> [Data listing]
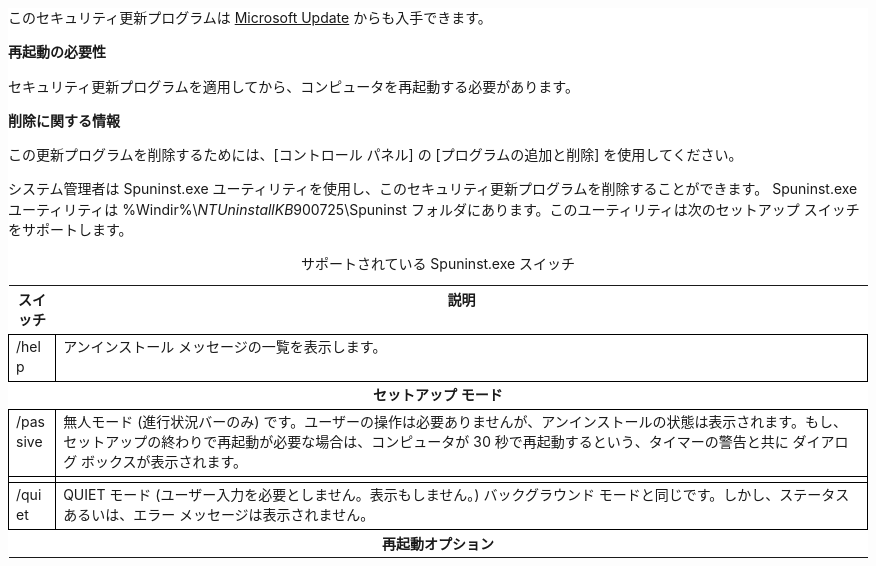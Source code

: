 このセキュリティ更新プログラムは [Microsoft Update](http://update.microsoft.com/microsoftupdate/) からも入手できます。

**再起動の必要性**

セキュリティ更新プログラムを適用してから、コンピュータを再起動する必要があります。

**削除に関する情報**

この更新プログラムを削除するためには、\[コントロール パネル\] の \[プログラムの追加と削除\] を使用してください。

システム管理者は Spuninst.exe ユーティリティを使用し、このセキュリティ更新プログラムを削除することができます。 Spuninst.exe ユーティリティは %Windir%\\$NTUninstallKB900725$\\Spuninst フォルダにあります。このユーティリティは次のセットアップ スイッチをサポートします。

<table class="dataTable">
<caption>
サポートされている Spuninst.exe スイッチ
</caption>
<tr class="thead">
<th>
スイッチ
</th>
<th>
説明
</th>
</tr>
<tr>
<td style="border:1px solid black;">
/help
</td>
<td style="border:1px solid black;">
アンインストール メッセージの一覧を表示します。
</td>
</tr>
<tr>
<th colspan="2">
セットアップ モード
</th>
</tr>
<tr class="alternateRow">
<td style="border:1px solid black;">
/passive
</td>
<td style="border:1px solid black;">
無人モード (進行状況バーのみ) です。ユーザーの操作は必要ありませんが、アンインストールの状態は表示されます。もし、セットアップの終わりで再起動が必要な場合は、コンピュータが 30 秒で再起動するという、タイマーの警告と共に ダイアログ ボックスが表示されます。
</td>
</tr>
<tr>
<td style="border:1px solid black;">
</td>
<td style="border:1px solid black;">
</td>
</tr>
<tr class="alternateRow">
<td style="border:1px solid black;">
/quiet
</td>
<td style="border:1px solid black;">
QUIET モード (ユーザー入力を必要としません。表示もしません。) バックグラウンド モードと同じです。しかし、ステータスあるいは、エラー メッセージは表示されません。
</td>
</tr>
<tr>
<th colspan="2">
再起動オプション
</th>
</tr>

> [Directions for this task] Copy out each line of the data exactly as it reads; skip the pictures.

> [Exercise output]
Source code

: このセキュリティ更新プログラムは [Microsoft Update](http://update.microsoft.com/microsoftupdate/) からも入手できます。

**再起動の必要性**

セキュリティ更新プログラムを適用してから、コンピュータを再起動する必要があります。

**削除に関する情報**

この更新プログラムを削除するためには、\[コントロール パネル\] の \[プログラムの追加と削除\] を使用してください。

システム管理者は Spuninst.exe ユーティリティを使用し、このセキュリティ更新プログラムを削除することができます。 Spuninst.exe ユーティリティは %Windir%\\$NTUninstallKB900725$\\Spuninst フォルダにあります。このユーティリティは次のセットアップ スイッチをサポートします。

<table class="dataTable">
<caption>
サポートされている Spuninst.exe スイッチ
</caption>
<tr class="thead">
<th>
スイッチ
</th>
<th>
説明
</th>
</tr>
<tr>
<td style="border:1px solid black;">
/help
</td>
<td style="border:1px solid black;">
アンインストール メッセージの一覧を表示します。
</td>
</tr>
<tr>
<th colspan="2">
セットアップ モード
</th>
</tr>
<tr class="alternateRow">
<td style="border:1px solid black;">
/passive
</td>
<td style="border:1px solid black;">
無人モード (進行状況バーのみ) です。ユーザーの操作は必要ありませんが、アンインストールの状態は表示されます。もし、セットアップの終わりで再起動が必要な場合は、コンピュータが 30 秒で再起動するという、タイマーの警告と共に ダイアログ ボックスが表示されます。
</td>
</tr>
<tr>
<td style="border:1px solid black;">
</td>
<td style="border:1px solid black;">
</td>
</tr>
<tr class="alternateRow">
<td style="border:1px solid black;">
/quiet
</td>
<td style="border:1px solid black;">
QUIET モード (ユーザー入力を必要としません。表示もしません。) バックグラウンド モードと同じです。しかし、ステータスあるいは、エラー メッセージは表示されません。
</td>
</tr>
<tr>
<th colspan="2">
再起動オプション
</th>
</tr>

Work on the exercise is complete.